Allâme Şeyh Sâlih b. Fevzân b. Abdillah el-Fevzân'a soruldu:
Soru: Bid'at ehlinden ders almanın, ilim öğrenmenin ve onların yanında talebe olmanın hükmü nedir?
Cevap: Biz deriz ki: Dalâlet ulemâsının ve bid'at ehlinin yanında ilim talebinde bulunmak veya onlardan ilim öğrenmeye çalışmak câiz değildir. Çünkü onlar, Allah'ın yolundan saptırır, bid'at ve dalâletlerini öğrencilere tedrîs ederler. Seleften biri şöyle der: 'Şüphesiz ki bu ilim dîndir. O hâlde dîninizi kimden aldığınıza bakın.'
Âlimin, mutlaka Allah'a itaatte mustakîm olması, faydalı ilmin ve sâlih amelin ehlinden olması gerekir. İlmin kendilerinden alınması gereken, kendilerine öğrenci olunması gereken ve uyulması gereken kimseler işte bunlardır.
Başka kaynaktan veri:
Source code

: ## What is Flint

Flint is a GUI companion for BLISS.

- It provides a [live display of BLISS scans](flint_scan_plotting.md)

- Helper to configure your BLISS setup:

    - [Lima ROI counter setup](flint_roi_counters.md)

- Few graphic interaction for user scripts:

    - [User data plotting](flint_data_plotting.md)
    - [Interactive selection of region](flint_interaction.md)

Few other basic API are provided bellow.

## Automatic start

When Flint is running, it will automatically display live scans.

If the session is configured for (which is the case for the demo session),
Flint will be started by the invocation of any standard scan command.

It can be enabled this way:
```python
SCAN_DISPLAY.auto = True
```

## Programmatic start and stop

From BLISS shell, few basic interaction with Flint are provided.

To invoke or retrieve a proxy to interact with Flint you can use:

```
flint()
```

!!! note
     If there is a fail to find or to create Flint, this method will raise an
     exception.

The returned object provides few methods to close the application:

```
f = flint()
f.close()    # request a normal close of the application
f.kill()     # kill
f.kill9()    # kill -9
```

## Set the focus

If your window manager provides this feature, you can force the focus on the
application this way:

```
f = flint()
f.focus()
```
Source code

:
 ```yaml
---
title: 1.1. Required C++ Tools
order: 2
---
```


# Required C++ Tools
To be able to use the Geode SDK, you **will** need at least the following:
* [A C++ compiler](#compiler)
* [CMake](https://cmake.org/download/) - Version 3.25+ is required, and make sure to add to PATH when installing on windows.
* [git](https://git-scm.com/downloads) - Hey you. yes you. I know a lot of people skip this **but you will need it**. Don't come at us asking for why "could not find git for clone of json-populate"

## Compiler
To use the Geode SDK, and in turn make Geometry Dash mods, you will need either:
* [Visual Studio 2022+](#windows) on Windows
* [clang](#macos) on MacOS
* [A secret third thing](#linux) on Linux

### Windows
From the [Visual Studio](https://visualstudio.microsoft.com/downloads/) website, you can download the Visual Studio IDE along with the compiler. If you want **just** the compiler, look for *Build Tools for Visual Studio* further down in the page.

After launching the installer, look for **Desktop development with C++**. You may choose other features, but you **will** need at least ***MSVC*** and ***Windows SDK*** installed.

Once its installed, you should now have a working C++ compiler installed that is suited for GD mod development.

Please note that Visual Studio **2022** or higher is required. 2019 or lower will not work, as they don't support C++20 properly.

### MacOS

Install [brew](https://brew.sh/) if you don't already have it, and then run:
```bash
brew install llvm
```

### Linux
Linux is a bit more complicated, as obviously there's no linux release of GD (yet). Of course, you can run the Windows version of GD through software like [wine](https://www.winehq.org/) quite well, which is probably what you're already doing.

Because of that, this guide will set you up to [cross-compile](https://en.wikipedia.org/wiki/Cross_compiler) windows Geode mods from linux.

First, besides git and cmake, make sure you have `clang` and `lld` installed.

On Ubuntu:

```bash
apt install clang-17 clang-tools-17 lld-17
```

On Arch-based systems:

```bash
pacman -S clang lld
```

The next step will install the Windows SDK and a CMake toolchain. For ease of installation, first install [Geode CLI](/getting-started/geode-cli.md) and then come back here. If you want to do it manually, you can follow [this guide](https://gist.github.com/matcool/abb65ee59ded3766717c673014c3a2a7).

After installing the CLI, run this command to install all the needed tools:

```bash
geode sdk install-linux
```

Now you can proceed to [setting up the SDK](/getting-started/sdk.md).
Bid'at ve dalâlet ulemâsına gelince, onlardan sakınmak ve uzak durmak vâcibtir. Onlardan sakındırmak da vâcibtir. Onlarla bağlar kesilmeli ve ümmet şerlerinden kurtulsun diye reddedilmelidirler. Bir kişi onlara öğrenci olursa fikirlerinden, görüşlerinden, dalâletlerinden gıdalanır. Bunlardan etkilenir. Çünkü herkesçe bilinen eğitim kuralı şudur: Öğrenci daima öğretmeninden etkilenir. Evet, öğrenci devamlı bir sûrette öğretmeninden ve hocasından etkilenir. Eğer bid'atçi yanında veya hurâfe sahibi biri yanında ilim elde etmeye çalışırsa –ondan etkilenmediğini zannedip dursa da- ondan etkilenir ve onun yanındaki bid'at ve sapkınlıkları kabûl eder.